### Work request
Find the lines holding the string "True" in the data, then copy all of them.

### Exercise data

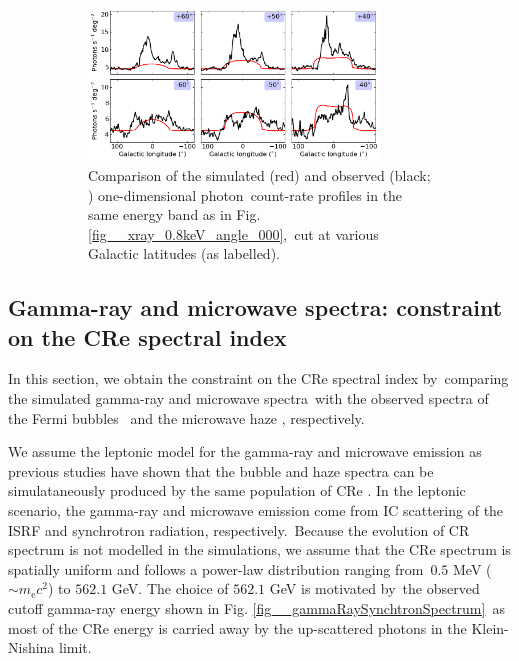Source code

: \documentclass[fleqn,usenatbib,useAMS]{mnras}
\begin{document}
\begin{figure}
      \begin{subfigure}[t]{\textwidth}%
         \centering%
         \includegraphics[width=0.85\textwidth]{figures/fig__xray-profile-0.8keV-000.png}%
         \caption{
               Comparison of the simulated (red) and observed (black; \citealt{Predehl2020}) one-dimensional photon\
               count-rate profiles in the same energy band as in Fig. \ref{fig__xray_0.8keV_angle_000},\
               cut at various Galactic latitudes (as labelled).
         }%
         \label{fig__x-ray-profile-0.8keV-000}%
      \end{subfigure}%
      \caption{}%
      \label{fig_xray-map}
 \end{figure}%



\subsection{Gamma-ray and microwave spectra: constraint on the CRe spectral index}
\label{sec:gamma-ray-microwave}
In this section, we obtain the constraint on the CRe spectral index by\
comparing the simulated gamma-ray and microwave spectra\
with the observed spectra of the Fermi bubbles \citep{Ackermann2014}\
and the microwave haze \citep{Dobler_2008}, respectively.\

We assume the leptonic model for the gamma-ray and microwave emission as previous studies have shown that the bubble and haze spectra can be simulataneously produced by the same population of CRe \citep{Su2010, Ackermann2014, Yang2022}. In the leptonic scenario, the gamma-ray and microwave emission come from IC scattering of the ISRF and synchrotron radiation, respectively.\
Because the evolution of CR spectrum is not modelled in the simulations, we assume that the CRe spectrum is spatially uniform and follows a power-law distribution ranging from\
$0.5$ MeV ($\sim m_{\text{e}}c^2$) to $562.1$ GeV. The choice of $562.1$ GeV is motivated by\
the observed cutoff gamma-ray energy shown in Fig. \ref{fig__gammaRaySynchtronSpectrum}\
as most of the CRe energy is carried away by the up-scattered photons in the Klein-Nishina limit.
\end{document}

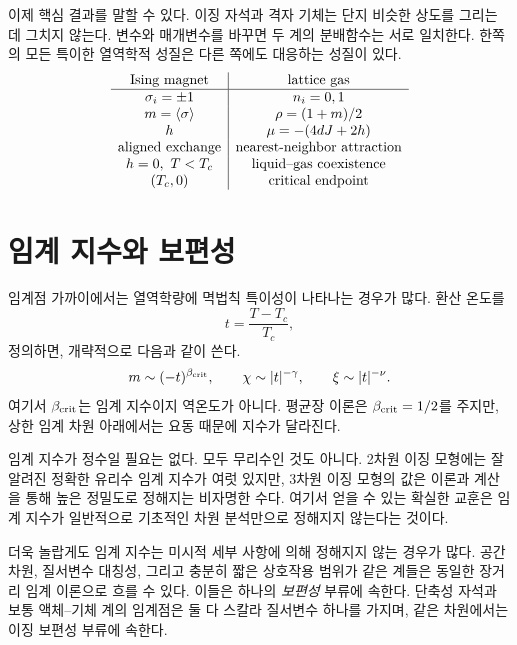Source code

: 이제 핵심 결과를 말할 수 있다. 이징 자석과 격자 기체는 단지 비슷한 상도를 그리는 데 그치지 않는다. 변수와 매개변수를 바꾸면 두 계의 분배함수는 서로 일치한다. 한쪽의 모든 특이한 열역학적 성질은 다른 쪽에도 대응하는 성질이 있다.
\begin{equation}
\begin{array}{c|c}
\text{Ising magnet} & \text{lattice gas}\\ \hline
\sigma_i=\pm1 & n_i=0,1\\
m=\left\langle\sigma\right\rangle & \rho=(1+m)/2\\
h & \mu=-(4dJ+2h)\\
\text{aligned exchange} & \text{nearest-neighbor attraction}\\
h=0,\ T<T_c & \text{liquid--gas coexistence}\\
(T_c,0) & \text{critical endpoint}
\end{array}
\label{eq:ising-fluid-dictionary}
\end{equation}

\section{임계 지수와 보편성}

임계점 가까이에서는 열역학량에 멱법칙 특이성이 나타나는 경우가 많다. 환산 온도를
\begin{equation}
t=\frac{T-T_c}{T_c},
\end{equation}
정의하면, 개략적으로 다음과 같이 쓴다.
\begin{equation}
m\sim(-t)^{\beta_{\rm crit}},
\qquad
\chi\sim |t|^{-\gamma},
\qquad
\xi\sim |t|^{-\nu}.
\label{eq:critical-exponents}
\end{equation}
여기서 \(\beta_{\rm crit}\)는 임계 지수이지 역온도가 아니다. 평균장 이론은 \(\beta_{\rm crit}=1/2\)를 주지만, 상한 임계 차원 아래에서는 요동 때문에 지수가 달라진다.

임계 지수가 정수일 필요는 없다. 모두 무리수인 것도 아니다. 2차원 이징 모형에는 잘 알려진 정확한 유리수 임계 지수가 여럿 있지만, 3차원 이징 모형의 값은 이론과 계산을 통해 높은 정밀도로 정해지는 비자명한 수다. 여기서 얻을 수 있는 확실한 교훈은 임계 지수가 일반적으로 기초적인 차원 분석만으로 정해지지 않는다는 것이다.

더욱 놀랍게도 임계 지수는 미시적 세부 사항에 의해 정해지지 않는 경우가 많다. 공간 차원, 질서변수 대칭성, 그리고 충분히 짧은 상호작용 범위가 같은 계들은 동일한 장거리 임계 이론으로 흐를 수 있다. 이들은 하나의 \emph{보편성} 부류에 속한다. 단축성 자석과 보통 액체--기체 계의 임계점은 둘 다 스칼라 질서변수 하나를 가지며, 같은 차원에서는 이징 보편성 부류에 속한다.

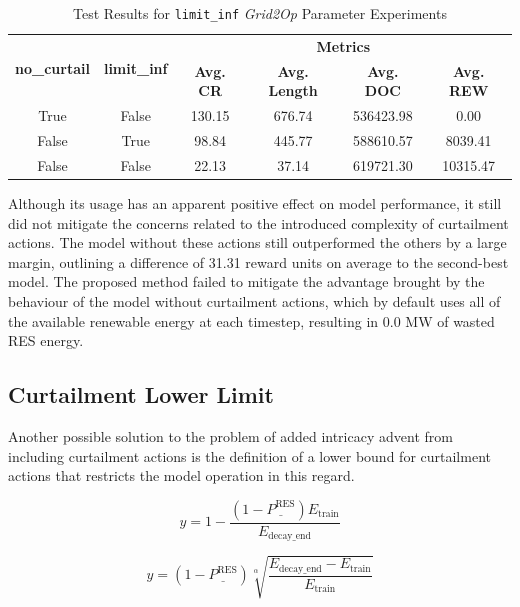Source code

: \begin{table}[h!]
	\centering
	\caption{Test Results for \texttt{limit\_inf} \textit{Grid2Op} Parameter Experiments}
	\begin{tabular}{cccccc}
		\toprule
		\multirow{2}{*}{\textbf{no\_curtail}} & \multirow{2}{*}{\textbf{limit\_inf}} & \multicolumn{4}{c}{\textbf{Metrics}} \\ 
		\cmidrule(lr){3-6}
		&  & \textbf{Avg. CR} & \textbf{Avg. Length} & \textbf{Avg. DOC} & \textbf{Avg. REW} \\ 
		\midrule
		True & False & 130.15 & 676.74 & 536423.98 & 0.00 \\
		False & True  & 98.84 & 445.77 & 588610.57 & 8039.41 \\
		False & False & 22.13 & 37.14 & 619721.30 & 10315.47 \\
		
		\bottomrule
	\end{tabular}
	\label{tab:test-gcn-limit}
\end{table}

Although its usage has an apparent positive effect on model performance, it still did not mitigate the concerns related to the introduced complexity of curtailment actions. The model without these actions still outperformed the others by a large margin, outlining a difference of 31.31 reward units on average to the second-best model. The proposed method failed to mitigate the advantage brought by the behaviour of the model without curtailment actions, which by default uses all of the available renewable energy at each timestep, resulting in 0.0 MW of wasted \ac{RES} energy.

\subsection{Curtailment Lower Limit} \label{sec:results-lower}

Another possible solution to the problem of added intricacy advent from including curtailment actions is the definition of a lower bound for curtailment actions that restricts the model operation in this regard. \par

\begin{equation} \label{eq:linear-decay}
	y = 1 - \frac{(1 - \underline{P^\text{RES}}) E_\text{train}}{E_\text{decay\_end}}
\end{equation}

\begin{equation} \label{eq:sqrt-decay}
	y = (1 - \underline{P^\text{RES}}) \sqrt[\alpha]{\frac{E_\text{decay\_end} - E_\text{train}}{E_\text{train}}}
\end{equation}

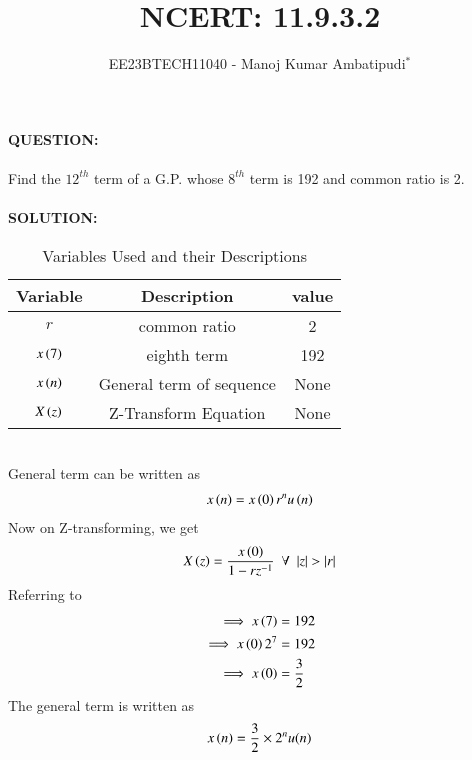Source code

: \documentclass[journal,12pt,twocolumn]{IEEEtran}
\theoremstyle{remark}
\begin{document}

\vspace{3cm}
\title{NCERT: 11.9.3.2}
\author{EE23BTECH11040 - Manoj Kumar Ambatipudi$^{*}$%
}
\maketitle
\newpage
\bigskip
\renewcommand{\thefigure}{\theenumi}
\renewcommand{\thetable}{\theenumi}
\textbf{QUESTION:}\\\\
Find the $12^{th}$ term of a G.P. whose $8^{th}$ term is 192 and common ratio is 2.\\\\
\textbf{SOLUTION:}\\
\begin{table}[h!]
\renewcommand\thetable{1}
    \centering
    \begin{tabular}{|c|c|c|}
    \hline
        Variable&             Description&value\\\hline
             $r$&            common ratio&2    \\\hline
     $x\left(7\right)$&              eighth term&192  \\\hline
     $x\left(n\right)$&General term of sequence&None \\\hline
     $X\left(z\right)$&    Z-Transform Equation&None \\\hline
    \end{tabular}
    \vspace{0.3cm}
    \caption{Variables Used and their Descriptions}
    \label{table 11.9.3.2.1}
\end{table}
\\
General term can be written as 
\begin{align}
    x\left(n\right)=x\left(0\right)r^{n}u\left(n\right)\label{11.9.3.2.1}
\end{align}
Now on Z-transforming, we get
\begin{align}
    X\brak{z}=\dfrac{x\brak{0}}{1-rz^{-1}}\label{11.9.3.2.2} \,\,\, \forall \,\,\, |z|>|r|
\end{align}
Referring to 
\begin{align}
\implies     x\left(7\right)&=192\\
\implies x\left(0\right)2^{7}&=192\\
\implies x\left(0\right)&=\dfrac{3}{2}
\end{align}
The general term is written as
\begin{align}
    x\left(n\right)=\dfrac{3}{2}\times2^{n}u(n)
\end{align}
\end{document}
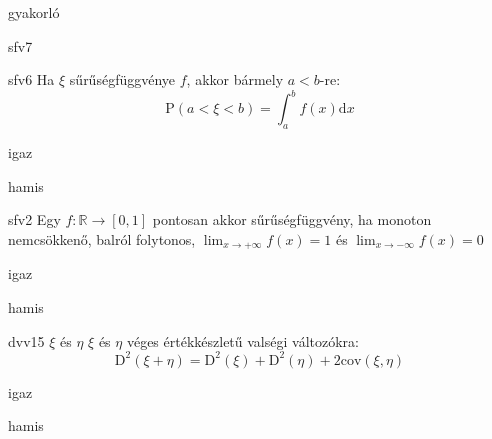 \documentclass[12pt]{article}
\begin{document}
\begin{quiz}{gyakorló}
\begin{multi}[feedback={Def.}]{sfv7}
\end{multi}
\begin{multi}[feedback={Def.}]{sfv6}
Ha $\xi$ sűrűségfüggvénye $f$, akkor bármely $a<b$-re:
$$
\mathrm{P}(a<\xi<b)=\int_{a}^{b}f(x)\mathrm{d } x
$$
\item* igaz
\item hamis
\end{multi}
\begin{multi}[feedback={Def.}]{sfv2}
Egy $f:\mathbb{R}\to [0,1]$ pontosan akkor sűrűségfüggvény, ha monoton nemcsökkenő, 
balról folytonos, $\lim_{x\to+\infty}f(x)=1$ és $\lim_{x\to-\infty}f(x)=0$
\item igaz
\item* hamis
\end{multi}
\begin{multi}[feedback={Tétel. Ez tetszőleges v.v-kre is igaz.}]{dvv15}
$\xi$ és $\eta$ $\xi$ és $\eta$ véges értékkészletű valségi változókra:
$$
\mathrm{D}^2(\xi+\eta)=\mathrm{D}^2(\xi)+\mathrm{D}^2(\eta)+2\mathrm{cov}(\xi,\eta)
$$
\item* igaz
\item hamis
\end{multi}
\end{quiz}
\end{document}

### Response for this exercise
		True & False & 130.15 & 676.74 & 536423.98 & 0.00 \\
		False & True  & 98.84 & 445.77 & 588610.57 & 8039.41 \\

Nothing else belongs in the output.